Welcome to summer. It’s time for your “bikini body” to be unveiled, so you can be sure to catch the eye of a surfer hunk to have a summer fling with. It’s just a casual relationship (but why won’t he commit?), which we can have because we are Independent Women (who rely on bikinis and lipstick to be noticed) with Careers (but why can’t we get promoted?) and Lots of Friends (who might be frenemies).
Along with all of these convoluted dramas invented by women’s magazines, readers are made to feel insecure by the very images in the spreads. Women who are probably anorexic to begin with sit around in painful-looking poses and then are Photoshopped even smaller.
I’ve been known to fall prey to these magazines too. Let’s face it: Women’s magazines are fun. It seems like reading about hair and boys is a good way to pass the time on a plane or in the dentist waiting room.
In reality, women’s magazines just make readers anxious. In a world where women already are trying to do everything required of men and more, they don’t need a magazine telling them they aren’t doing enough and aren’t attractive enough.

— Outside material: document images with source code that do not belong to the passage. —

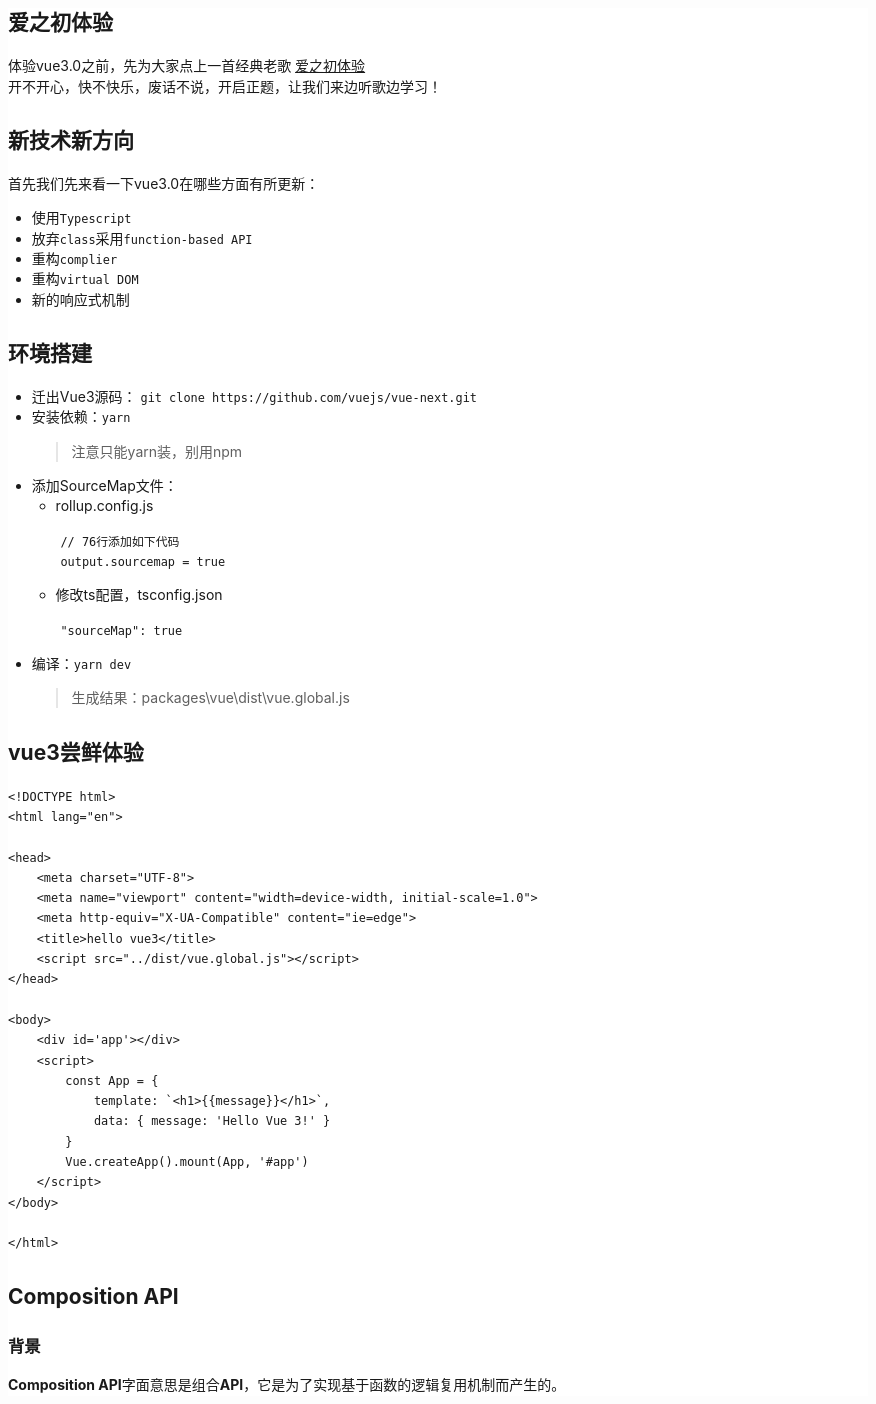 ## 爱之初体验
体验vue3.0之前，先为大家点上一首经典老歌 [爱之初体验](https://music.163.com/#/song?id=185792&market=baiduqk)  
开不开心，快不快乐，废话不说，开启正题，让我们来边听歌边学习！

## 新技术新方向
首先我们先来看一下vue3.0在哪些方面有所更新：

- 使用`Typescript`
- 放弃`class`采用`function-based API`
- 重构`complier`
- 重构`virtual DOM`
- 新的响应式机制


## 环境搭建
- 迁出Vue3源码： `git clone https://github.com/vuejs/vue-next.git`
- 安装依赖：`yarn`
    >注意只能yarn装，别用npm   
- 添加SourceMap文件：
    - rollup.config.js
    ```
        // 76行添加如下代码
        output.sourcemap = true
    ```
    - 修改ts配置，tsconfig.json
    ```
        "sourceMap": true
    ```
- 编译：`yarn dev`
    > 生成结果：packages\vue\dist\vue.global.js
## vue3尝鲜体验
```
<!DOCTYPE html>
<html lang="en">

<head>
    <meta charset="UTF-8">
    <meta name="viewport" content="width=device-width, initial-scale=1.0">
    <meta http-equiv="X-UA-Compatible" content="ie=edge">
    <title>hello vue3</title>
    <script src="../dist/vue.global.js"></script>
</head>

<body>
    <div id='app'></div>
    <script>
        const App = {
            template: `<h1>{{message}}</h1>`,
            data: { message: 'Hello Vue 3!' }
        }
        Vue.createApp().mount(App, '#app')
    </script>
</body>

</html>
```
## Composition API
### 背景
**Composition API**字面意思是组合**API**，它是为了实现基于函数的逻辑复用机制而产生的。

The American Medical Association says seeing these unrealistic “photos” does damage to our ideas of what bodies look like. Many good examples are out there to show how models are changed to be more “photogenic,” but here’s one I really like:
With all of these images, it can be hard to remember that real women don’t look like the airbrushed models. The images inside your favorite women’s glossy have been retouched for 20+ hours each, and even those women don’t look like that.
One of my favorite online tools is My Body Gallery. On MBG, you can look up photos of women by body type, height and weight. With this tool, I discovered I thought women of my body shape and height were most attractive at 165 pounds. It’s a stunning realization.
How have you combated media images of bodies to find your own happiness?